About this task: Repeat the records below exactly, leaving out any pictures.

Available data:
= = =

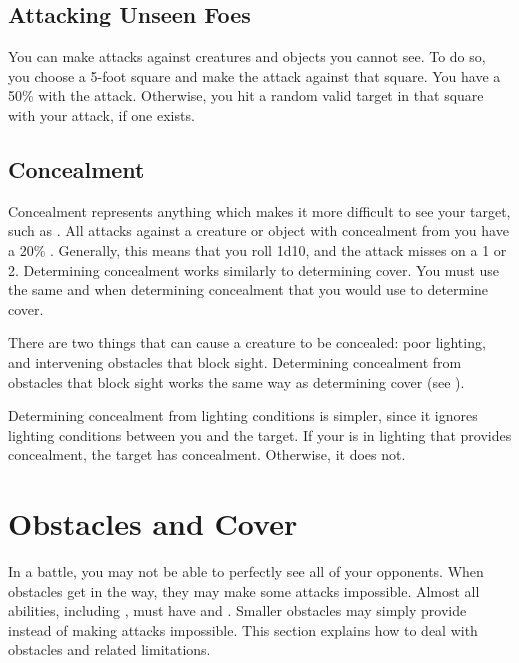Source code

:     \subsection{Attacking Unseen Foes}
        You can make  attacks against creatures and objects you cannot see.
        To do so, you choose a 5-foot square and make the attack against that square.
        You have a 50\%  with the attack.
        Otherwise, you hit a random valid target in that square with your attack, if one exists.

    \subsection{Concealment}\label{Concealment}
        Concealment represents anything which makes it more difficult to see your target, such as .
        All  attacks against a creature or object with concealment from you have a 20\% .
        Generally, this means that you roll 1d10, and the attack misses on a 1 or 2.
        Determining concealment works similarly to determining cover.
        You must use the same  and  when determining concealment that you would use to determine cover.

         There are two things that can cause a creature to be concealed: poor lighting, and intervening obstacles that block sight.
        Determining concealment from obstacles that block sight works the same way as determining cover (see ).

        Determining concealment from lighting conditions is simpler, since it ignores lighting conditions between you and the target.
        If your  is in lighting that provides concealment, the target has concealment.
        Otherwise, it does not.

\section{Obstacles and Cover}\label{Obstacles and Cover}
    In a battle, you may not be able to perfectly see all of your opponents.
    When obstacles get in the way, they may make some attacks impossible.
    Almost all abilities, including , must have  and .
    Smaller obstacles may simply provide  instead of making attacks impossible.
    This section explains how to deal with obstacles and related limitations.

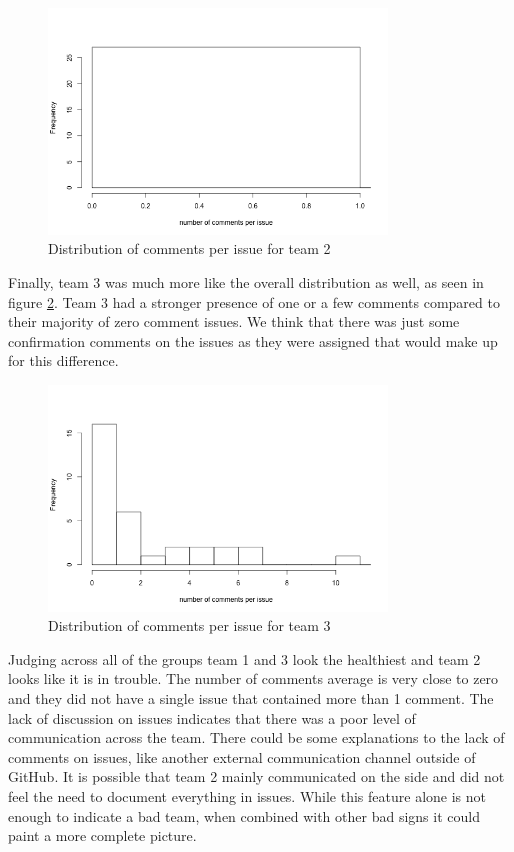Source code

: \documentclass[conference]{IEEEtran}
\begin{document}
\begin{figure}[H]
    \centering
    \includegraphics[width=9cm]{../AprilProject/pic/distribution/comment_per_issue_distribution_team2.png}
    \caption{Distribution of comments per issue for team 2}
    \label{comments_issue_team2}
\end{figure}

Finally, team 3 was much more like the overall distribution as well, as seen in figure \ref{comments_issue_team3}. Team 3 had a stronger presence of one or a few comments compared to their majority of zero comment issues. We think that there was just some confirmation comments on the issues as they were assigned that would make up for this difference. 

\begin{figure}[H]
    \centering
    \includegraphics[width=9cm]{../AprilProject/pic/distribution/comment_per_issue_distribution_team3.png}
    \caption{Distribution of comments per issue for team 3}
    \label{comments_issue_team3}
\end{figure}

Judging across all of the groups team 1 and 3 look the healthiest and team 2 looks like it is in trouble. The number of comments average is very close to zero and they did not have a single issue that contained more than 1 comment. The lack of discussion on issues indicates that there was a poor level of communication across the team. There could be some explanations to the lack of comments on issues, like another external communication channel outside of GitHub. It is possible that team 2 mainly communicated on the side and did not feel the need to document everything in issues. While this feature alone is not enough to indicate a bad team, when combined with other bad signs it could paint a more complete picture. 
\end{document}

= = =

Completed exercise:
Source code

:     \subsection{Attacking Unseen Foes}
        You can make  attacks against creatures and objects you cannot see.
        To do so, you choose a 5-foot square and make the attack against that square.
        You have a 50\%  with the attack.
        Otherwise, you hit a random valid target in that square with your attack, if one exists.

    \subsection{Concealment}\label{Concealment}
        Concealment represents anything which makes it more difficult to see your target, such as .
        All  attacks against a creature or object with concealment from you have a 20\% .
        Generally, this means that you roll 1d10, and the attack misses on a 1 or 2.
        Determining concealment works similarly to determining cover.
        You must use the same  and  when determining concealment that you would use to determine cover.

         There are two things that can cause a creature to be concealed: poor lighting, and intervening obstacles that block sight.
        Determining concealment from obstacles that block sight works the same way as determining cover (see ).

        Determining concealment from lighting conditions is simpler, since it ignores lighting conditions between you and the target.
        If your  is in lighting that provides concealment, the target has concealment.
        Otherwise, it does not.

\section{Obstacles and Cover}\label{Obstacles and Cover}
    In a battle, you may not be able to perfectly see all of your opponents.
    When obstacles get in the way, they may make some attacks impossible.
    Almost all abilities, including , must have  and .
    Smaller obstacles may simply provide  instead of making attacks impossible.
    This section explains how to deal with obstacles and related limitations.

Source code

: \documentclass[conference]{IEEEtran}
\begin{document}
\begin{figure}[H]
    \centering
    \includegraphics[width=9cm]{../AprilProject/pic/distribution/comment_per_issue_distribution_team2.png}
    \caption{Distribution of comments per issue for team 2}
    \label{comments_issue_team2}
\end{figure}

Finally, team 3 was much more like the overall distribution as well, as seen in figure \ref{comments_issue_team3}. Team 3 had a stronger presence of one or a few comments compared to their majority of zero comment issues. We think that there was just some confirmation comments on the issues as they were assigned that would make up for this difference. 

\begin{figure}[H]
    \centering
    \includegraphics[width=9cm]{../AprilProject/pic/distribution/comment_per_issue_distribution_team3.png}
    \caption{Distribution of comments per issue for team 3}
    \label{comments_issue_team3}
\end{figure}

Judging across all of the groups team 1 and 3 look the healthiest and team 2 looks like it is in trouble. The number of comments average is very close to zero and they did not have a single issue that contained more than 1 comment. The lack of discussion on issues indicates that there was a poor level of communication across the team. There could be some explanations to the lack of comments on issues, like another external communication channel outside of GitHub. It is possible that team 2 mainly communicated on the side and did not feel the need to document everything in issues. While this feature alone is not enough to indicate a bad team, when combined with other bad signs it could paint a more complete picture. 
\end{document}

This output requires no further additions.